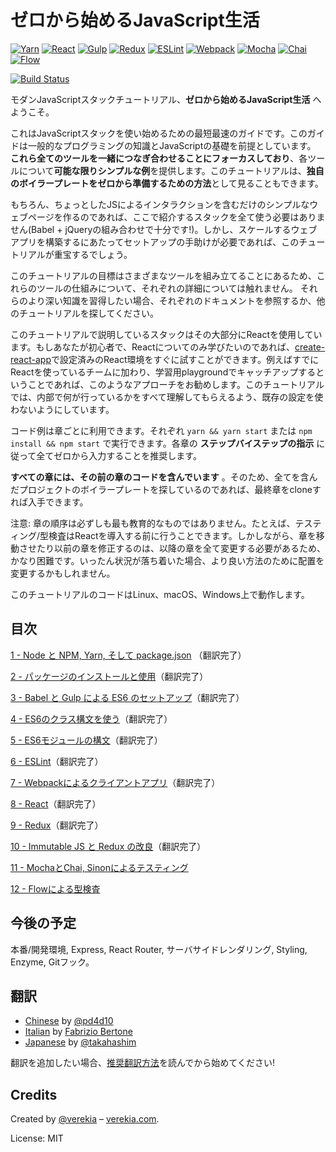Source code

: # ゼロから始めるJavaScript生活

[![Yarn](/img/yarn.png)](https://yarnpkg.com/)
[![React](/img/react.png)](https://facebook.github.io/react/)
[![Gulp](/img/gulp.png)](http://gulpjs.com/)
[![Redux](/img/redux.png)](http://redux.js.org/)
[![ESLint](/img/eslint.png)](http://eslint.org/)
[![Webpack](/img/webpack.png)](https://webpack.github.io/)
[![Mocha](/img/mocha.png)](https://mochajs.org/)
[![Chai](/img/chai.png)](http://chaijs.com/)
[![Flow](/img/flow.png)](https://flowtype.org/)

[![Build Status](https://travis-ci.org/verekia/js-stack-from-scratch.svg?branch=master)](https://travis-ci.org/verekia/js-stack-from-scratch)

モダンJavaScriptスタックチュートリアル、**ゼロから始めるJavaScript生活** へようこそ。

これはJavaScriptスタックを使い始めるための最短最速のガイドです。このガイドは一般的なプログラミングの知識とJavaScriptの基礎を前提としています。
**これら全てのツールを一緒につなぎ合わせることにフォーカスしており**、各ツールについて**可能な限りシンプルな例**を提供します。このチュートリアルは、**独自のボイラープレートをゼロから準備するための方法**として見ることもできます。

もちろん、ちょっとしたJSによるインタラクションを含むだけのシンプルなウェブページを作るのであれば、ここで紹介するスタックを全て使う必要はありません(Babel + jQueryの組み合わせで十分です!)。しかし、スケールするウェブアプリを構築するにあたってセットアップの手助けが必要であれば、このチュートリアルが重宝するでしょう。

このチュートリアルの目標はさまざまなツールを組み立てることにあるため、これらのツールの仕組みについて、それぞれの詳細については触れません。
それらのより深い知識を習得したい場合、それぞれのドキュメントを参照するか、他のチュートリアルを探してください。

このチュートリアルで説明しているスタックはその大部分にReactを使用しています。もしあなたが初心者で、Reactについてのみ学びたいのであれば、[create-react-app](https://github.com/facebookincubator/create-react-app)で設定済みのReact環境をすぐに試すことができます。例えばすでにReactを使っているチームに加わり、学習用playgroundでキャッチアップするということであれば、このようなアプローチをお勧めします。このチュートリアルでは、内部で何が行っているかをすべて理解してもらえるよう、既存の設定を使わないようにしています。

コード例は章ごとに利用できます。それぞれ `yarn && yarn start` または `npm install && npm start` で実行できます。各章の **ステップバイステップの指示** に従って全てゼロから入力することを推奨します。


**すべての章には、その前の章のコードを含んでいます** 。そのため、全てを含んだプロジェクトのボイラープレートを探しているのであれば、最終章をcloneすれば入手できます。

注意: 章の順序は必ずしも最も教育的なものではありません。たとえば、テスティング/型検査はReactを導入する前に行うことできます。しかしながら、章を移動させたり以前の章を修正するのは、以降の章を全て変更する必要があるため、かなり困難です。いったん状況が落ち着いた場合、より良い方法のために配置を変更するかもしれません。

このチュートリアルのコードはLinux、macOS、Windows上で動作します。


## 目次

[1 - Node と NPM, Yarn, そして package.json](/tutorial/1-node-npm-yarn-package-json) （翻訳完了）

[2 - パッケージのインストールと使用](/tutorial/2-packages)（翻訳完了）

[3 - Babel と Gulp による ES6 のセットアップ](/tutorial/3-es6-babel-gulp)（翻訳完了）

[4 - ES6のクラス構文を使う](/tutorial/4-es6-syntax-class)（翻訳完了）

[5 - ES6モジュールの構文](/tutorial/5-es6-modules-syntax)（翻訳完了）

[6 - ESLint](/tutorial/6-eslint)（翻訳完了）

[7 - Webpackによるクライアントアプリ](/tutorial/7-client-webpack)（翻訳完了）

[8 - React](/tutorial/8-react)（翻訳完了）

[9 - Redux](/tutorial/9-redux)（翻訳完了）

[10 - Immutable JS と Redux の改良](/tutorial/10-immutable-redux-improvements)（翻訳完了）

[11 - MochaとChai, Sinonによるテスティング](/tutorial/11-testing-mocha-chai-sinon)

[12 - Flowによる型検査](/tutorial/12-flow)

## 今後の予定

本番/開発環境, Express, React Router, サーバサイドレンダリング, Styling, Enzyme, Gitフック。

## 翻訳

- [Chinese](https://github.com/pd4d10/js-stack-from-scratch) by [@pd4d10](http://github.com/pd4d10)
- [Italian](https://github.com/fbertone/js-stack-from-scratch) by [Fabrizio Bertone](https://github.com/fbertone)
- [Japanese](https://github.com/takahashim/js-stack-from-scratch) by [@takahashim](http://github.com/takahashim)

翻訳を追加したい場合、[推奨翻訳方法](/how-to-translate.md)を読んでから始めてください!

## Credits

Created by [@verekia](https://twitter.com/verekia) – [verekia.com](http://verekia.com/).

License: MIT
+---+
§ **Task instructions**
If a line above contains the string "eslint", count it, then give the total and nothing else.

§ **Exercise output**
2